Пуленка позвали к телефону
// "Человеческий голос" в клубе "Мастерская"

Газета «Коммерсантъ» № 217 (4272) от 20.11.2009



1 из 5 Фото: Сергей Киселев/Коммерсантъ





Премьера опера
В театральном зале клуба "Мастерская" исполнили монооперу Франсиса Пуленка "Человеческий голос". Под фортепианный аккомпанемент Екатерины Вашерук страдающую героиню "Голоса" пела Юлия Корпачева. Самый знаменитый телефонный разговор в оперной литературе подслушивал СЕРГЕЙ ХОДНЕВ.

Опера Пуленка была написана в 1959-м, но одноактная пьеса Жана Кокто, с минимальными изменениями ставшая для нее либретто,— еще в тридцатые. Обстоятельство незначительное, если бы не невольная сатира на несовершенство телефонной связи, которая до войны еще была актуальна, а потом, уже у Пуленка, превратилась просто в еще одну метафору трудности и мучительности разговора героини оперы с ее невидимым собеседником — человеком, которого она любила несколько лет и теперь вот, когда месье ее бросил, пытается в последний раз выговориться по телефону. Разговор время от времени то разъединяется, то прерывается пререканиями со случайно "вклинивающимися" посторонними и с телефонной барышней.

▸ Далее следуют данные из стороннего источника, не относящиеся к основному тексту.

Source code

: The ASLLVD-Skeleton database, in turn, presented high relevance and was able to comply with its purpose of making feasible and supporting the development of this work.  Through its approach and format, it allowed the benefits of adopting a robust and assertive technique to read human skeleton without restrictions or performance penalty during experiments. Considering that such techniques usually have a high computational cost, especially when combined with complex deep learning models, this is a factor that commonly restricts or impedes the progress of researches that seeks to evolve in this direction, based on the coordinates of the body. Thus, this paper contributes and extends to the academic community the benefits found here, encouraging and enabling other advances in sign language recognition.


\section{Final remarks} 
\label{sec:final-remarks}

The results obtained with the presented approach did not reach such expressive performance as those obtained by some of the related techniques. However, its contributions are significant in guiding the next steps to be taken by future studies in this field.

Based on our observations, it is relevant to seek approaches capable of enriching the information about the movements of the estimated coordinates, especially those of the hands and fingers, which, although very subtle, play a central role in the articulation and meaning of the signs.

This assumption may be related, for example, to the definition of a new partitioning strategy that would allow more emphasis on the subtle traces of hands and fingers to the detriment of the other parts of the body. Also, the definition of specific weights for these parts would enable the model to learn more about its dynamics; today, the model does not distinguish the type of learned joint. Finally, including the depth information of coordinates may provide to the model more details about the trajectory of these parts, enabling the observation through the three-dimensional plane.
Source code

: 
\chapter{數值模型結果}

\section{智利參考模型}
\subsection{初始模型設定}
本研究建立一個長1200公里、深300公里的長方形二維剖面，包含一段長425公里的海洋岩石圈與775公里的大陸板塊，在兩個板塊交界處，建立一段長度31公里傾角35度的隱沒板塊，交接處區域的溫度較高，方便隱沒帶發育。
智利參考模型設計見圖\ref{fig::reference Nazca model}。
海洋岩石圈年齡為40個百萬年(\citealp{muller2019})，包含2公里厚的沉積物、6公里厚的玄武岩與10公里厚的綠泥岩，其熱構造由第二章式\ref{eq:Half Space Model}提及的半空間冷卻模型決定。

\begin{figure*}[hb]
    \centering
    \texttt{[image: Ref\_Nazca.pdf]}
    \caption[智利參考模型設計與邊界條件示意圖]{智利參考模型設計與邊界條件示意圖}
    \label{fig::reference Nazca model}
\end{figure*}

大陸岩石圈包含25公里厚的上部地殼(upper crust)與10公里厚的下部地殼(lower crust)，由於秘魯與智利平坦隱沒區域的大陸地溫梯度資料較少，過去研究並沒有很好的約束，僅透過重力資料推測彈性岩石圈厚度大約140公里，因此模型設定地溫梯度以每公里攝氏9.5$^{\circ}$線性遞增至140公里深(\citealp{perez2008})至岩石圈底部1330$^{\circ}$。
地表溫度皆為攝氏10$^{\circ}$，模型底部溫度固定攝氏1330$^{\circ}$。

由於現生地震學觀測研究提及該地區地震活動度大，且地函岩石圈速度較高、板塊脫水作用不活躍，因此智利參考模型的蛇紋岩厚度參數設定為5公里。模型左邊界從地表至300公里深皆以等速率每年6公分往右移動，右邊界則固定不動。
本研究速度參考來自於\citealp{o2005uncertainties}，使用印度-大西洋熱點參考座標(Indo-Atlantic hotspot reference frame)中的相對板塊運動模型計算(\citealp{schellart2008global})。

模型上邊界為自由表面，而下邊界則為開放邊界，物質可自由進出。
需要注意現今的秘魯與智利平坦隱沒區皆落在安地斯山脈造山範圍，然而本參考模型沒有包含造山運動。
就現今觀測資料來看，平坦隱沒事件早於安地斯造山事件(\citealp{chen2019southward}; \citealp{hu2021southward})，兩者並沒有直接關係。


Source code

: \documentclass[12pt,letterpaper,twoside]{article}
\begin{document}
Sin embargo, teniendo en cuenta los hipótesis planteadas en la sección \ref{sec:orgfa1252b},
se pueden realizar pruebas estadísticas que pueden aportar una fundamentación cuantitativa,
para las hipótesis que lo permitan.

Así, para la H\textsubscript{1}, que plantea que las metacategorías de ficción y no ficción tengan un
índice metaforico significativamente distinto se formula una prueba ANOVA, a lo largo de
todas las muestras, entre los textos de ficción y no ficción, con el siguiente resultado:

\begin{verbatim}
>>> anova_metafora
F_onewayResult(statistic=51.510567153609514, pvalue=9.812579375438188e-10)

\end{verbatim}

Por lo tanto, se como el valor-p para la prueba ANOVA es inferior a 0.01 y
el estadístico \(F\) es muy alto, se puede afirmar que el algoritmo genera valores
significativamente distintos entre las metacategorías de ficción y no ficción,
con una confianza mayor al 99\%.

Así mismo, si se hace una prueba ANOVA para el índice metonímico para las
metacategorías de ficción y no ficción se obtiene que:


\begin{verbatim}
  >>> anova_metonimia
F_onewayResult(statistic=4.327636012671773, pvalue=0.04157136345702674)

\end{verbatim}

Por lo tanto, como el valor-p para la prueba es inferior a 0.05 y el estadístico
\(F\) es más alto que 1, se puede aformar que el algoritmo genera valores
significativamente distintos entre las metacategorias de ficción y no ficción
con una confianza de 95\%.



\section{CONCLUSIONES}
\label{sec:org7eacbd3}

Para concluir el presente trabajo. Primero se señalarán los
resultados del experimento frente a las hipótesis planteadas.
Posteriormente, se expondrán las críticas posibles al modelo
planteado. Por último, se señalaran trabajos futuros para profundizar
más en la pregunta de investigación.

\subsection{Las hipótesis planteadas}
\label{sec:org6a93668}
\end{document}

Строго говоря, даже и непонятно до конца, всегда ли героиня обращается к слушающей ее телефонной трубке — или, может быть, говорит в пространство, додумывая ответы на свои последние просьбы и последние упреки. В "Мастерской" вместо обещанного концертного исполнения показали исполнение, так сказать, полусценическое — насколько возможно делать эти разграничения при сугубой камерности и произведения, и площадки. Рояль (помимо оркестровой версии есть и авторская редакция монооперы для голоса и фортепиано) стоял в кулисах, на сцене — утлая кушетка и ар-нувошная тумбочка с фотографией отсутствующего героя (правда, приглядевшись, можно было заметить, что в этой роли выступал фотопортрет режиссера Дмитрия Чернякова). Юлия Корпачева на сцене была одета ровно так, как подразумевал текст либретто, в ночную рубашку, поверх которой она куталась в пальто. Но вот телефона как такового не было, была только трубка с болтающимся проводом — что в сочетании с тем, что довольно часто певица обращалась и не к трубке вовсе, а к залу, скорее заставляло предположить, что голос ее героини на самом деле вовсе одинок и что ей с ее страданиями, не находящими выхода хотя бы в телефонном диалоге, соответственно, совсем скверно.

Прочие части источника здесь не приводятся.